An Oregon woman was found guilty Monday afternoon of first degree murder in the killing of her husband Chris November of last year.
The trial, which began Nov. 19, featured testimony from witnesses stating that MacCallum had wanted her husband dead and ultimately carried through with the act by shooting him multiple times while he lay in a tent sleeping at an Applegate campground near the Oregon border.
Jurors one through 12, polled at the reading, each declared that the guilty verdict they delivered was their “true and final verdict.”
The charges included first degree murder, assault with a deadly weapon and inflicting corporal injury on a spouse, with enhancements on the charges that could bring a sentence of 50 years to life for MacCallum, depending on the outcome of the sentencing hearing scheduled for Feb. 20 at 8:30 a.m.

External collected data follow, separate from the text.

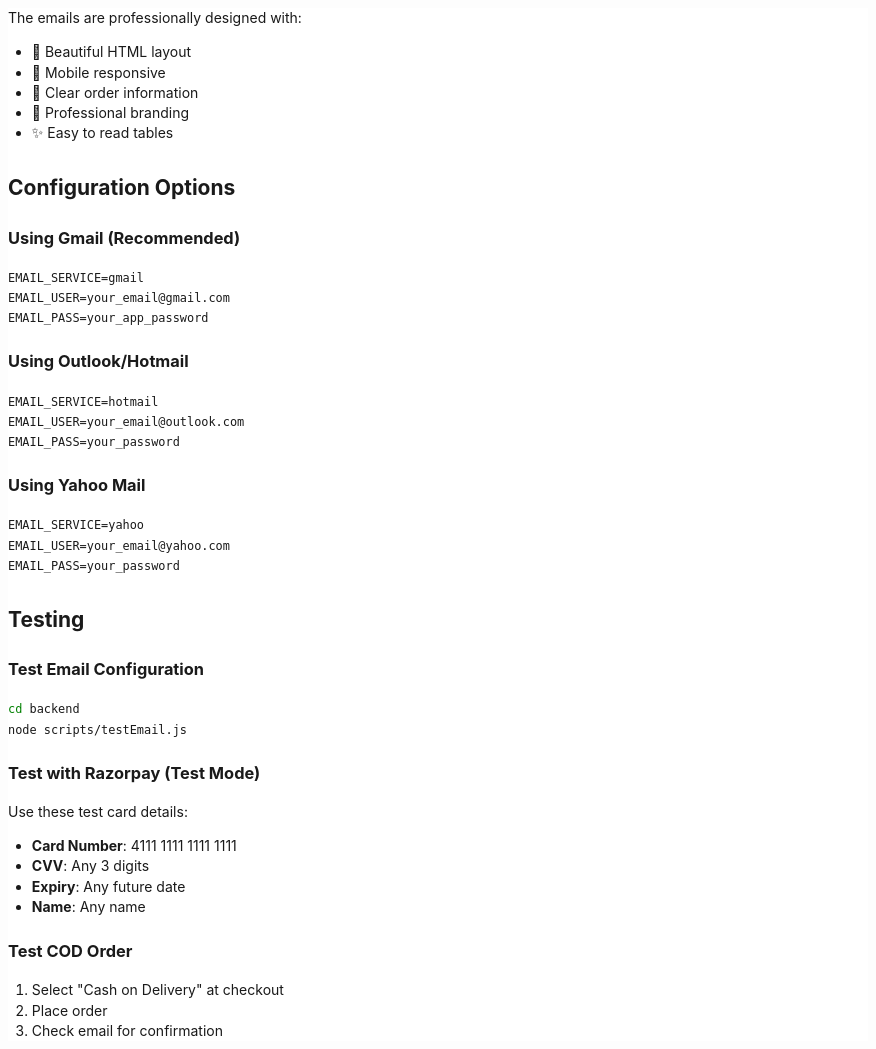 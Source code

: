 The emails are professionally designed with:
- 🎨 Beautiful HTML layout
- 📱 Mobile responsive
- 🎯 Clear order information
- 🏢 Professional branding
- ✨ Easy to read tables

## Configuration Options

### Using Gmail (Recommended)
```env
EMAIL_SERVICE=gmail
EMAIL_USER=your_email@gmail.com
EMAIL_PASS=your_app_password
```

### Using Outlook/Hotmail
```env
EMAIL_SERVICE=hotmail
EMAIL_USER=your_email@outlook.com
EMAIL_PASS=your_password
```

### Using Yahoo Mail
```env
EMAIL_SERVICE=yahoo
EMAIL_USER=your_email@yahoo.com
EMAIL_PASS=your_password
```

## Testing

### Test Email Configuration
```bash
cd backend
node scripts/testEmail.js
```

### Test with Razorpay (Test Mode)
Use these test card details:
- **Card Number**: 4111 1111 1111 1111
- **CVV**: Any 3 digits
- **Expiry**: Any future date
- **Name**: Any name

### Test COD Order
1. Select "Cash on Delivery" at checkout
2. Place order
3. Check email for confirmation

“I know this was not an easy case,” Judge Karen Dixon told the jury before closing the hearing Monday afternoon, thanking the 12-member panel which deliberated for one day.
Defense attorney William Duncan wrapped up the trial on Friday with closing statements.
“Right now you have an awesome, terrible duty,” Duncan said to the jury, describing the grave charges against his client and the jury’s responsibility for deciding her fate.
MacCallum exercised her right to not testify, and Duncan suggested that any testimony about his client’s statements should be viewed as the witnesses’ interpretations.
Following common threads from his cross examinations, Duncan argued that MacCallum, who had reported her husband Chris missing on Nov. 20, 2012, had described precisely the location where she, Chris and her half-sister, Amber Lubbers, had been camping the last time Chris was seen alive.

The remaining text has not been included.